Measurement of areas on a sphere using Fibonacci and latitude-longitude lattices

TL;DR

This paper compares Fibonacci and latitude-longitude lattices for measuring spherical regions, demonstrating that Fibonacci lattices significantly reduce numerical errors and improve measurement accuracy.

Contribution

It introduces the use of Fibonacci lattices for spherical area measurement, showing they outperform latitude-longitude lattices in reducing numerical errors.

Findings

Fibonacci lattices reduce root mean squared error by at least 40%.

Maximum error is an order of magnitude smaller with Fibonacci lattices at one million points.

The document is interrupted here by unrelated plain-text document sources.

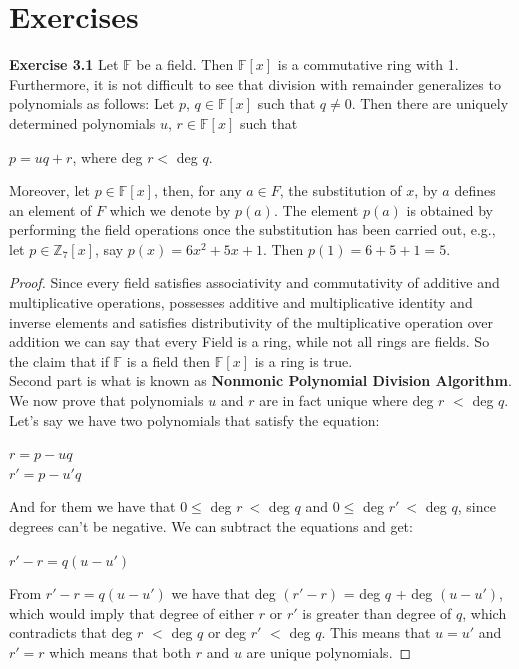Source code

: \documentclass[a4paper]{article}
\begin{document}
\section{Exercises}
\noindent \textbf{Exercise 3.1} Let $\mathbb{F}$ be a field. Then $\mathbb{F}[x]$ is a commutative ring with 1. Furthermore, it is not difficult to see that division with remainder generalizes to polynomials as follows: Let $p$, $q \in \mathbb{F}[x]$ such that $q \neq0$. Then there are uniquely determined polynomials $u$, $r \in \mathbb{F}[x]$ such that
\begin{center}
$p = uq + r$, where deg $r<$ deg $q$.	
\end{center}
Moreover, let $p \in \mathbb{F}[x]$, then, for any $a \in F$, the substitution of $x$, by $a$ defines an element of $F$ which we denote by $p(a)$. The element $p(a)$ is obtained by performing the field operations once the substitution has been carried out, e.g., let $p \in \mathbb{Z}_{7}[x]$, say $p(x) = 6x^{2} + 5x + 1$. Then $p(1) = 6 + 5 + 1 = 5$.
\begin{proof}
Since every field satisfies associativity and commutativity of additive and multiplicative operations, possesses additive and multiplicative identity and inverse elements and satisfies distributivity of the multiplicative operation over addition we can say that every Field is a ring, while not all rings are fields. So the claim that if $\mathbb{F}$ is a field then $\mathbb{F}[x]$ is a ring is true.\\
Second part is what is known as \textbf{Nonmonic Polynomial Division Algorithm}. We now prove that polynomials $u$ and $r$ are in fact unique where deg $r$ $<$ deg $q$.\\
Let's say we have two polynomials that satisfy the equation:
\begin{center}
$r = p - uq$\\
$r' = p - u'q$	
\end{center}
And for them we have that $0 \leq $ deg $r\ <$ deg $q$ and $0 \leq $ deg $r'\ <$ deg $q$, since degrees can't be negative. We can subtract the equations and get:
\begin{center}
$r' - r	= q(u - u')$
\end{center}
From $r' - r	= q(u - u')$ we have that deg $(r' - r)$ = deg $q$ + deg $(u - u')$, which would imply that degree of either $r$ or $r'$ is greater than degree of $q$, which contradicts that deg $r$ $<$ deg $q$ or deg $r'$ $<$ deg $q$. This means that $u=u'$ and $r'=r$ which means that both $r$ and $u$ are unique polynomials.

\end{proof}
\end{document}
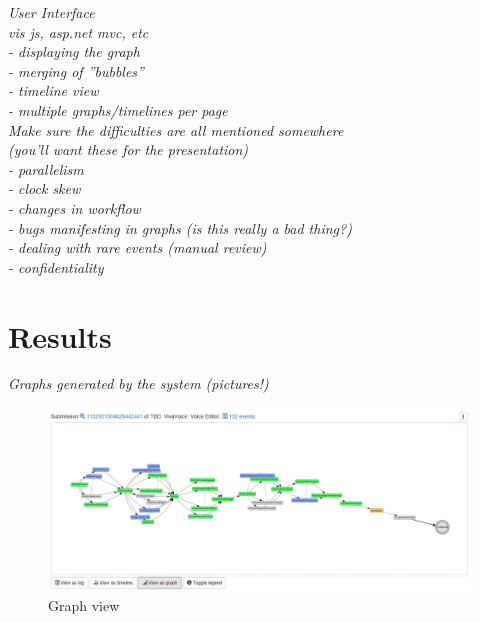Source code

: \documentclass[english,12pt,a4paper,pdftex,sci,utf8]{aaltothesis}
\theoremstyle{definition}
\newcommand{\nyi}[1]{\noindent\colorbox{nyibg}{\textcolor{nyitext}{\emph{#1}}}}
\begin{document}
\nyi{User Interface}\\
\nyi{vis js, asp.net mvc, etc}\\
\nyi{ - displaying the graph}\\
\nyi{ - merging of ''bubbles''}\\
\nyi{ - timeline view}\\
\nyi{ - multiple graphs/timelines per page}\\

\nyi{Make sure the difficulties are all mentioned somewhere}\\
\nyi{(you'll want these for the presentation)}\\
\nyi{ - parallelism}\\
\nyi{ - clock skew}\\
\nyi{ - changes in workflow}\\
\nyi{ - bugs manifesting in graphs (is this really a bad thing?)}\\
\nyi{ - dealing with rare events (manual review)}\\
\nyi{ - confidentiality}\\



\clearpage
\section{Results}
\label{sec:results}


\nyi{Graphs generated by the system (pictures!)}

\begin{figure}[htb]
\centering \includegraphics[width=\linewidth]{gfx/graph.png}
\caption{Graph view \label{fig:graph}}
\end{figure}
\end{document}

Fibonacci lattices have nearly uniform area representation per point.

Abstract

The area of a spherical region can be easily measured by considering which sampling points of a lattice are located inside or outside the region. This point-counting technique is frequently used for measuring the Earth coverage of satellite constellations, employing a latitude-longitude lattice. This paper analyzes the numerical errors of such measurements, and shows that they could be greatly reduced if the Fibonacci lattice were used instead. The latter is a mathematical idealization of natural patterns with optimal packing, where the area represented by each point is almost identical. Using the Fibonacci lattice would reduce the root mean squared error by at least 40%. If, as is commonly the case, around a million lattice points are used, the maximum error would be an order of magnitude smaller.